*** Task data Section Begins ***

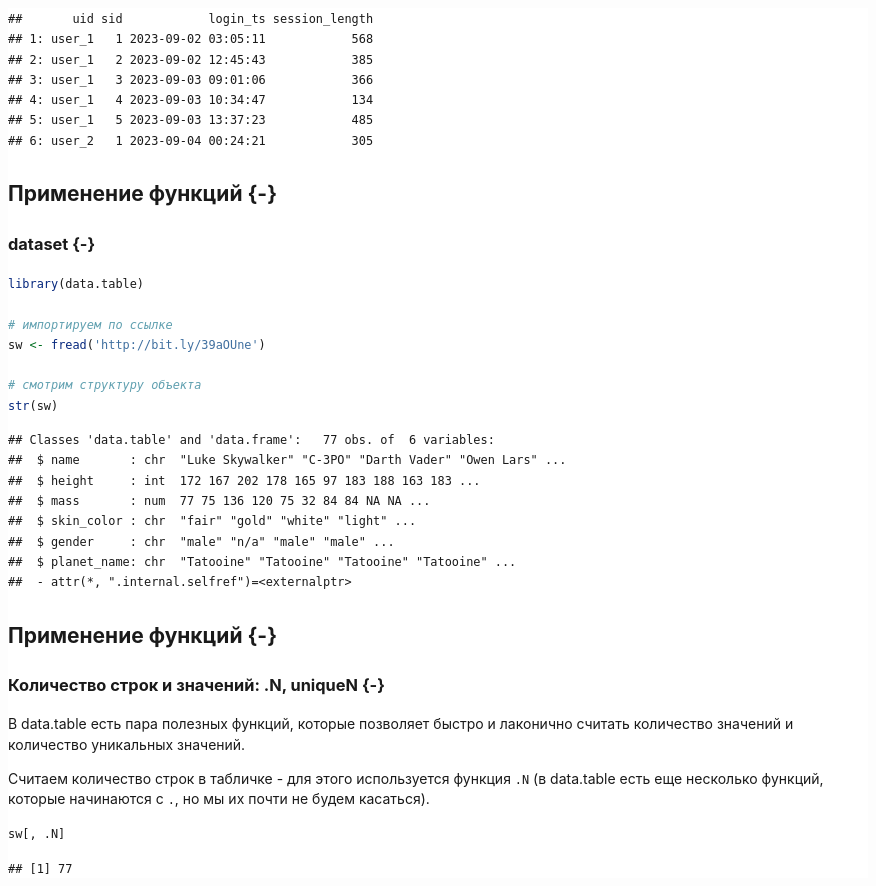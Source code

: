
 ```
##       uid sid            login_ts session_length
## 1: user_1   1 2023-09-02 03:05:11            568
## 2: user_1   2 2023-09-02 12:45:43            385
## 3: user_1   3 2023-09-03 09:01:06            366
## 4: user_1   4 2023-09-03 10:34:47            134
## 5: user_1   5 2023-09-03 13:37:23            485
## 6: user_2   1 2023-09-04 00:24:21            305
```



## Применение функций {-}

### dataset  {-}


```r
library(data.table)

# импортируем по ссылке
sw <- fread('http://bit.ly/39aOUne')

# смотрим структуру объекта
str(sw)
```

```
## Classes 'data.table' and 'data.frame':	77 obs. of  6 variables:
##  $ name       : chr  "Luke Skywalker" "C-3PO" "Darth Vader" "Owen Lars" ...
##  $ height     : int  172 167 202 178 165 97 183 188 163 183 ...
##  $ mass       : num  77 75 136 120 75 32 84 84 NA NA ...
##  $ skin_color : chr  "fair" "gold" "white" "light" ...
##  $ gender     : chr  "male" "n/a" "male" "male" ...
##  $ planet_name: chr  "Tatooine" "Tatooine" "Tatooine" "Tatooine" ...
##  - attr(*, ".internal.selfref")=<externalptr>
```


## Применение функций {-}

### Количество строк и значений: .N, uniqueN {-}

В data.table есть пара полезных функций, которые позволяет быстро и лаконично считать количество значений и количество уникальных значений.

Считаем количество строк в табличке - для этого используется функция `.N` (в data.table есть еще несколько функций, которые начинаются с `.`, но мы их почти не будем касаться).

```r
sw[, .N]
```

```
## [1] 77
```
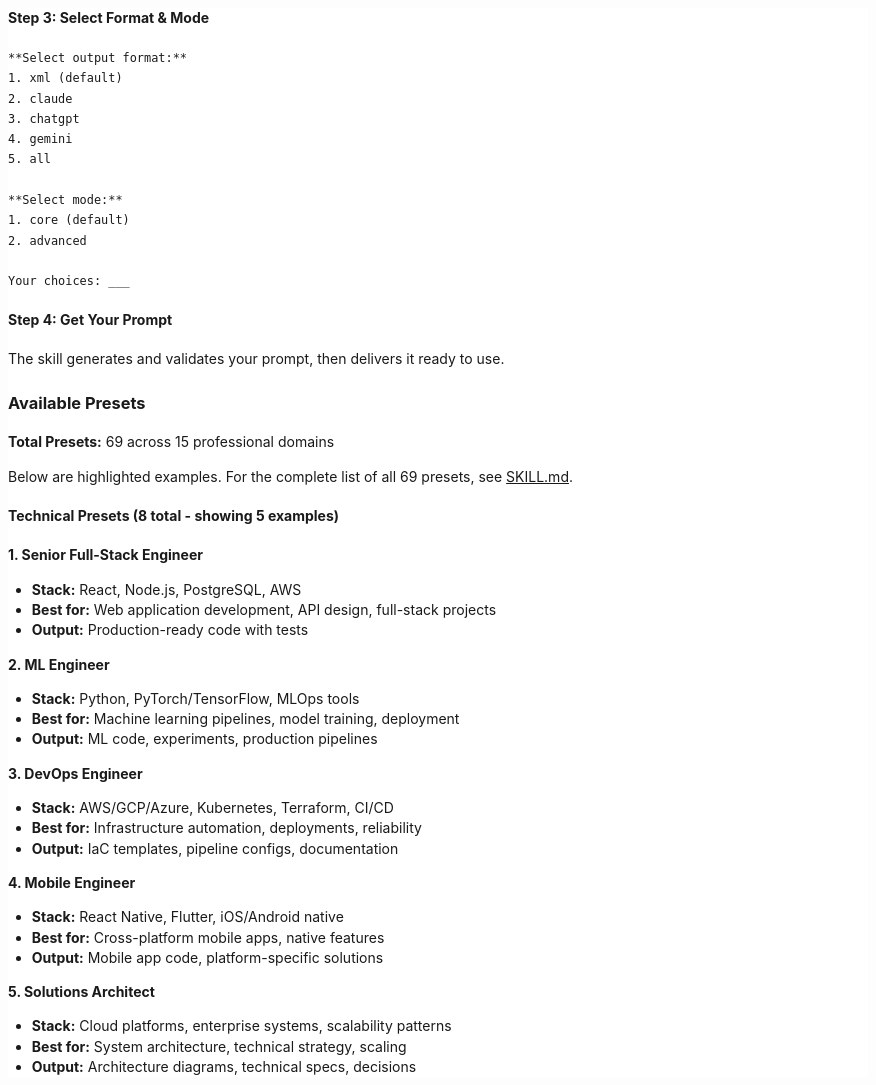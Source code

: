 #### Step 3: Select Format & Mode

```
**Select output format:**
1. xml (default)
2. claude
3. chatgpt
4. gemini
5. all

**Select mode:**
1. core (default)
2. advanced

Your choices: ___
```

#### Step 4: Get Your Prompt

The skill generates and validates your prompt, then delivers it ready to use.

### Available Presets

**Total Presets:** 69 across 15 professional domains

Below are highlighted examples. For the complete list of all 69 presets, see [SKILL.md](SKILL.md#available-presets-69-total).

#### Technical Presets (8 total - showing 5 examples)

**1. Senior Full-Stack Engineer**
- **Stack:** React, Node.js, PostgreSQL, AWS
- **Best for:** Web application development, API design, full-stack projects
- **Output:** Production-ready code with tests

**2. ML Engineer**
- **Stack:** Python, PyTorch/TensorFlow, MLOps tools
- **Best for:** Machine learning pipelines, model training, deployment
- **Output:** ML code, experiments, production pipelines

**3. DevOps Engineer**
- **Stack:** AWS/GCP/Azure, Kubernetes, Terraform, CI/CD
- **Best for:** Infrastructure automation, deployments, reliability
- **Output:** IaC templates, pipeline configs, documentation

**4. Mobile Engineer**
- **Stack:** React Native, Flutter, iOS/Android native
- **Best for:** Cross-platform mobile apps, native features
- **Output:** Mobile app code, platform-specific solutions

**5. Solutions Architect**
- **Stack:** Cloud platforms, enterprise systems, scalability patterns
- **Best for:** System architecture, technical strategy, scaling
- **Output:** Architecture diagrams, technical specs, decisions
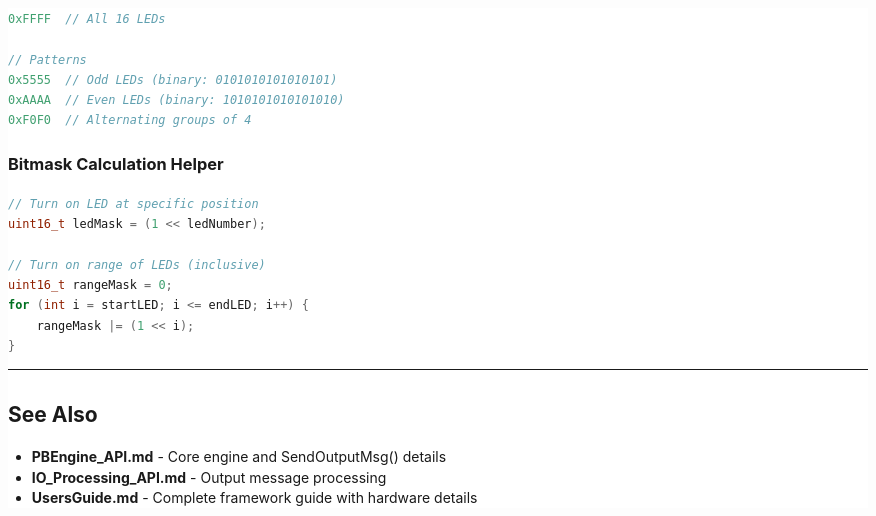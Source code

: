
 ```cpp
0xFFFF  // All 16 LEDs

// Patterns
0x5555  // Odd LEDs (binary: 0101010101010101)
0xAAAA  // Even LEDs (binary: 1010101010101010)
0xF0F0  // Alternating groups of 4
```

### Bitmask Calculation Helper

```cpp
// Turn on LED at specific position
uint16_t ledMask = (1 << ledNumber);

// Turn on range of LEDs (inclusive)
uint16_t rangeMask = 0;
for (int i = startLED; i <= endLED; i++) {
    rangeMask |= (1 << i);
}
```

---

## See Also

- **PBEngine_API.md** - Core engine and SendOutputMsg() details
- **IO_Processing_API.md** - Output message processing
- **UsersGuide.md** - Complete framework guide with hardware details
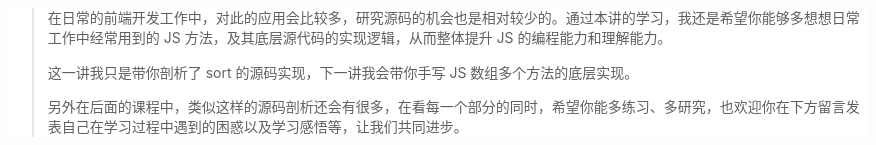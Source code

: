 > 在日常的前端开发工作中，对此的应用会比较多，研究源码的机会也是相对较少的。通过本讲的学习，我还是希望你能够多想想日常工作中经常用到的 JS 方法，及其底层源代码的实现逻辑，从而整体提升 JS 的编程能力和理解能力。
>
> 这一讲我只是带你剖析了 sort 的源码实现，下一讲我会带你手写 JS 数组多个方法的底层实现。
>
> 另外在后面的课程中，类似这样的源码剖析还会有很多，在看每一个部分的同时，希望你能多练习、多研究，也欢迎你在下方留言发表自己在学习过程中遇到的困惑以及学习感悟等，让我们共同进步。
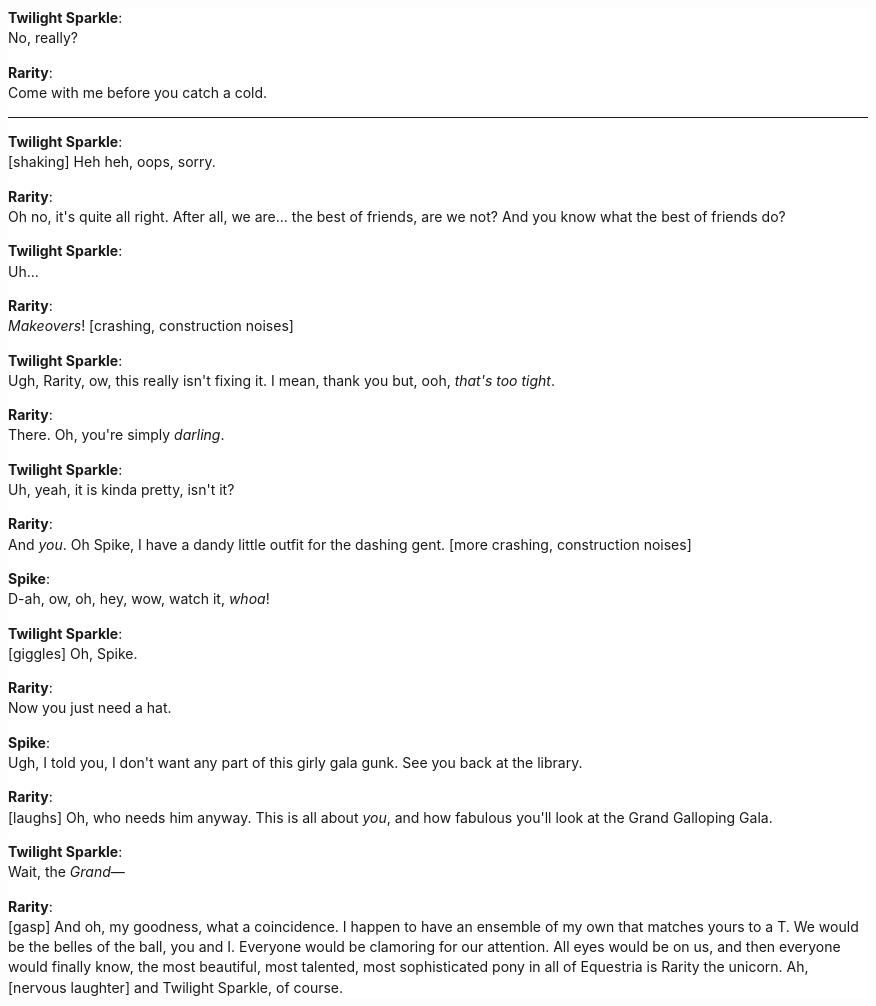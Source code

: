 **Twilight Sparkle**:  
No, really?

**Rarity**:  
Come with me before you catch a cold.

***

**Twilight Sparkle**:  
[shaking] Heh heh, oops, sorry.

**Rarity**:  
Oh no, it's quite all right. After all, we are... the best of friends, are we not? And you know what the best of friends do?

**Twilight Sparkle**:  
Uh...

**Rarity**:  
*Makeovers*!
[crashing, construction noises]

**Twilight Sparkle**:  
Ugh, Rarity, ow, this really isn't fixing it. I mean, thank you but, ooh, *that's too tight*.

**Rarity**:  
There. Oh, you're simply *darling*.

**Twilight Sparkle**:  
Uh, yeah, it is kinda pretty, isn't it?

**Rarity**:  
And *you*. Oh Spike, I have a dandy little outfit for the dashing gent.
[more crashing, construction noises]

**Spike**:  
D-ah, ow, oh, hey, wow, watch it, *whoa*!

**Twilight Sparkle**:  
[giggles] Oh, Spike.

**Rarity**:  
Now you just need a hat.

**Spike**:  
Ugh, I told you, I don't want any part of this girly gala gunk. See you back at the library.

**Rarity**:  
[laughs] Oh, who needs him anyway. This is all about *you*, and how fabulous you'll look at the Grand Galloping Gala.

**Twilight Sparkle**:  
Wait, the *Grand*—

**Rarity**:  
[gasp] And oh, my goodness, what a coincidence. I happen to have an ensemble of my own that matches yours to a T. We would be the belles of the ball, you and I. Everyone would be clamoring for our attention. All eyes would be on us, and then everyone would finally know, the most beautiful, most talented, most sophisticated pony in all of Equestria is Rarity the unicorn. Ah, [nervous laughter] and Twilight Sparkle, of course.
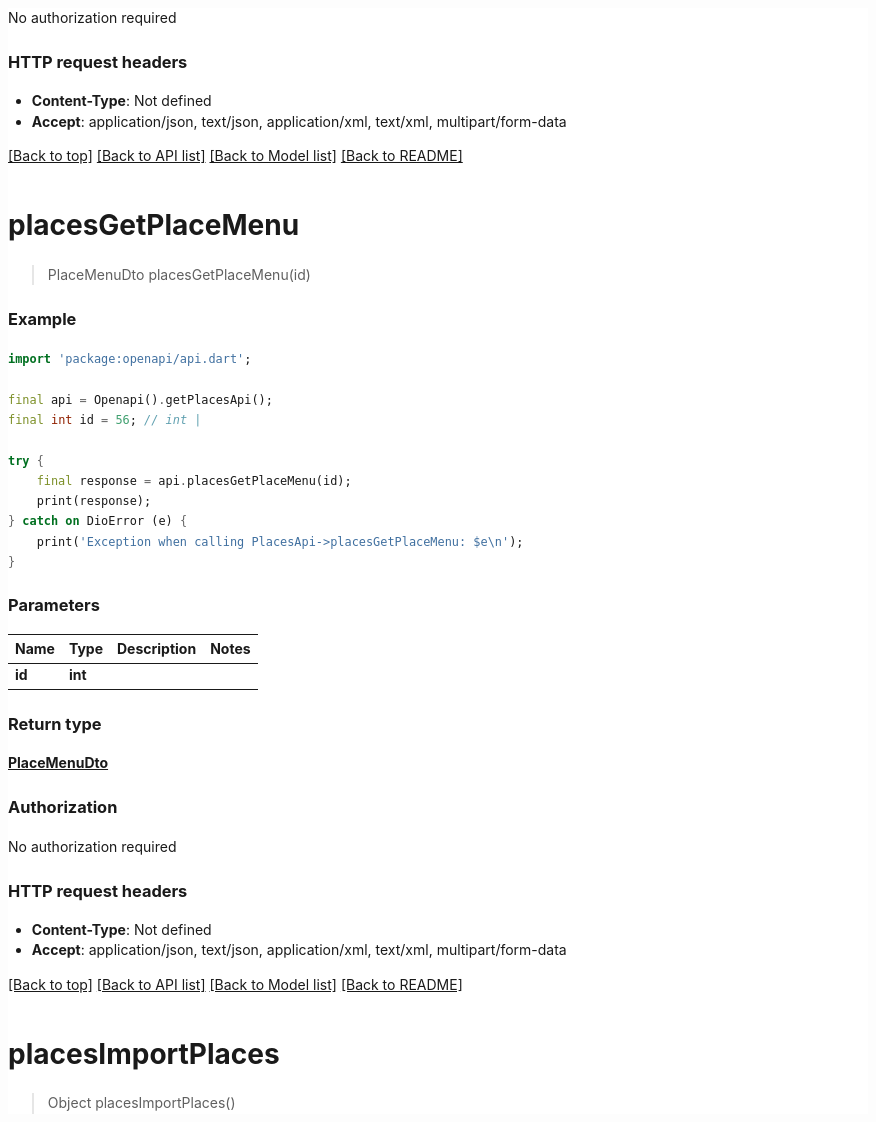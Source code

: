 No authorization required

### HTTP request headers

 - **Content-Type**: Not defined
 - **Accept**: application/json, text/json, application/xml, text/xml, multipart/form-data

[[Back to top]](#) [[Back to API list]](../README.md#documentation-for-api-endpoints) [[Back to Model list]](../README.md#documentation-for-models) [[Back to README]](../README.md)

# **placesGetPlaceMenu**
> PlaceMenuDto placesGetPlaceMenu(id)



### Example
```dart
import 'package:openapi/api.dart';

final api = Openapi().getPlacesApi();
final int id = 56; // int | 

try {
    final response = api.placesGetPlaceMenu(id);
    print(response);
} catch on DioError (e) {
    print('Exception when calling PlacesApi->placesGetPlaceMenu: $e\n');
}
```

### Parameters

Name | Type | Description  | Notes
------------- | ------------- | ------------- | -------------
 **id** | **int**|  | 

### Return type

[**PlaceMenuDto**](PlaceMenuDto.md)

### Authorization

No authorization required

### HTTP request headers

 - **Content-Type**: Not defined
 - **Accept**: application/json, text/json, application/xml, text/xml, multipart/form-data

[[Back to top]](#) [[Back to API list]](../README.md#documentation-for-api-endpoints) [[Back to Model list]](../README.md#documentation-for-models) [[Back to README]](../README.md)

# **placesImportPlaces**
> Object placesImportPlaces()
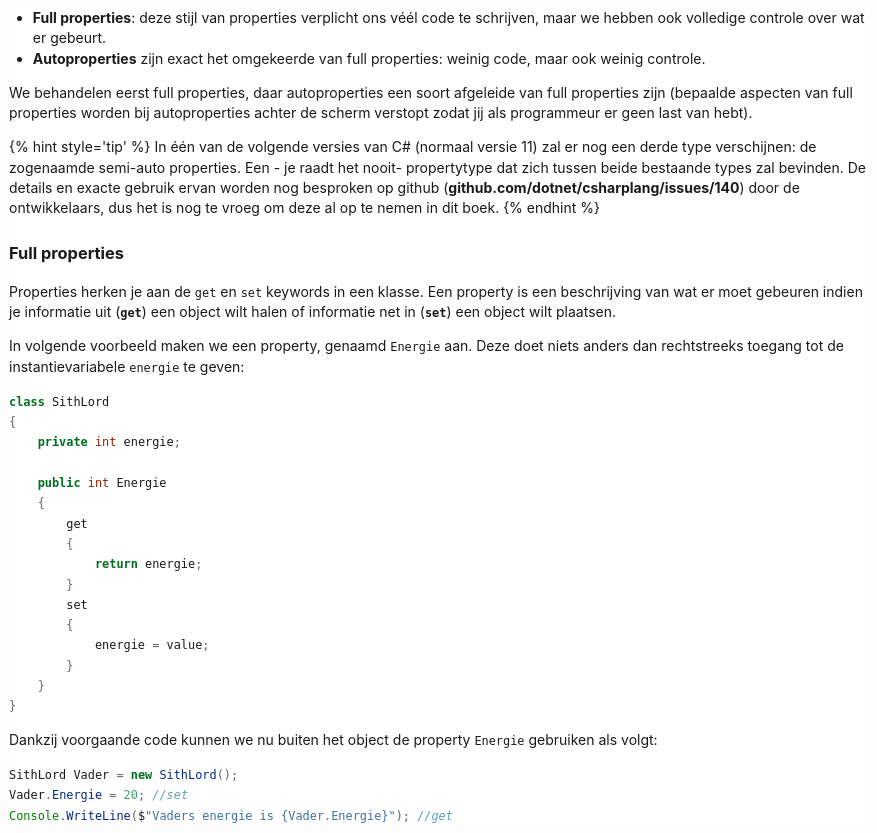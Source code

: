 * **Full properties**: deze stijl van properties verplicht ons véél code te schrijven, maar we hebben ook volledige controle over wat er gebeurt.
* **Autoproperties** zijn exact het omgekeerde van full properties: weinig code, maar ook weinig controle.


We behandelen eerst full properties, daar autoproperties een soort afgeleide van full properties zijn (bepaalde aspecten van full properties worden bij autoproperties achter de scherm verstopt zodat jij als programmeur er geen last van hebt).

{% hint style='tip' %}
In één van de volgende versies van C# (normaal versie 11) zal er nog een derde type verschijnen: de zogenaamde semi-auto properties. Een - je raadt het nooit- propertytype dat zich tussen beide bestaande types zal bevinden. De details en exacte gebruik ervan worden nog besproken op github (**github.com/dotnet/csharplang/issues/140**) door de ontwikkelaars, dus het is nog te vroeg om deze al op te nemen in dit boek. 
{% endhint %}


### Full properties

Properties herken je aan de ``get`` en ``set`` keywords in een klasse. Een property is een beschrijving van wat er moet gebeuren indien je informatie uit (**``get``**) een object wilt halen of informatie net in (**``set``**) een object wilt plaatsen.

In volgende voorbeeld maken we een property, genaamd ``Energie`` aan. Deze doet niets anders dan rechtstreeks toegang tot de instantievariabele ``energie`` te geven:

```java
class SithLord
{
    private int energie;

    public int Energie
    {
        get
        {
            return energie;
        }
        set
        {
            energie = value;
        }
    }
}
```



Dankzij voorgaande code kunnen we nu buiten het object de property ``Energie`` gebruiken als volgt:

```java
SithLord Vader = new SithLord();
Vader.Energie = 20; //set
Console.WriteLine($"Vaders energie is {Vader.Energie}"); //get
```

*** Task data Section Ends ***

To do: Your task for the entries above: copy exactly the span starting with the line with "Oh no, it's" and going on through the line with "Ugh, I told", both lines included, and nothing else.

Result of the task:
Oh no, it's quite all right. After all, we are... the best of friends, are we not? And you know what the best of friends do?

**Twilight Sparkle**:  
Uh...

**Rarity**:  
*Makeovers*!
[crashing, construction noises]

**Twilight Sparkle**:  
Ugh, Rarity, ow, this really isn't fixing it. I mean, thank you but, ooh, *that's too tight*.

**Rarity**:  
There. Oh, you're simply *darling*.

**Twilight Sparkle**:  
Uh, yeah, it is kinda pretty, isn't it?

**Rarity**:  
And *you*. Oh Spike, I have a dandy little outfit for the dashing gent.
[more crashing, construction noises]

**Spike**:  
D-ah, ow, oh, hey, wow, watch it, *whoa*!

**Twilight Sparkle**:  
[giggles] Oh, Spike.

**Rarity**:  
Now you just need a hat.

**Spike**:  
Ugh, I told you, I don't want any part of this girly gala gunk. See you back at the library.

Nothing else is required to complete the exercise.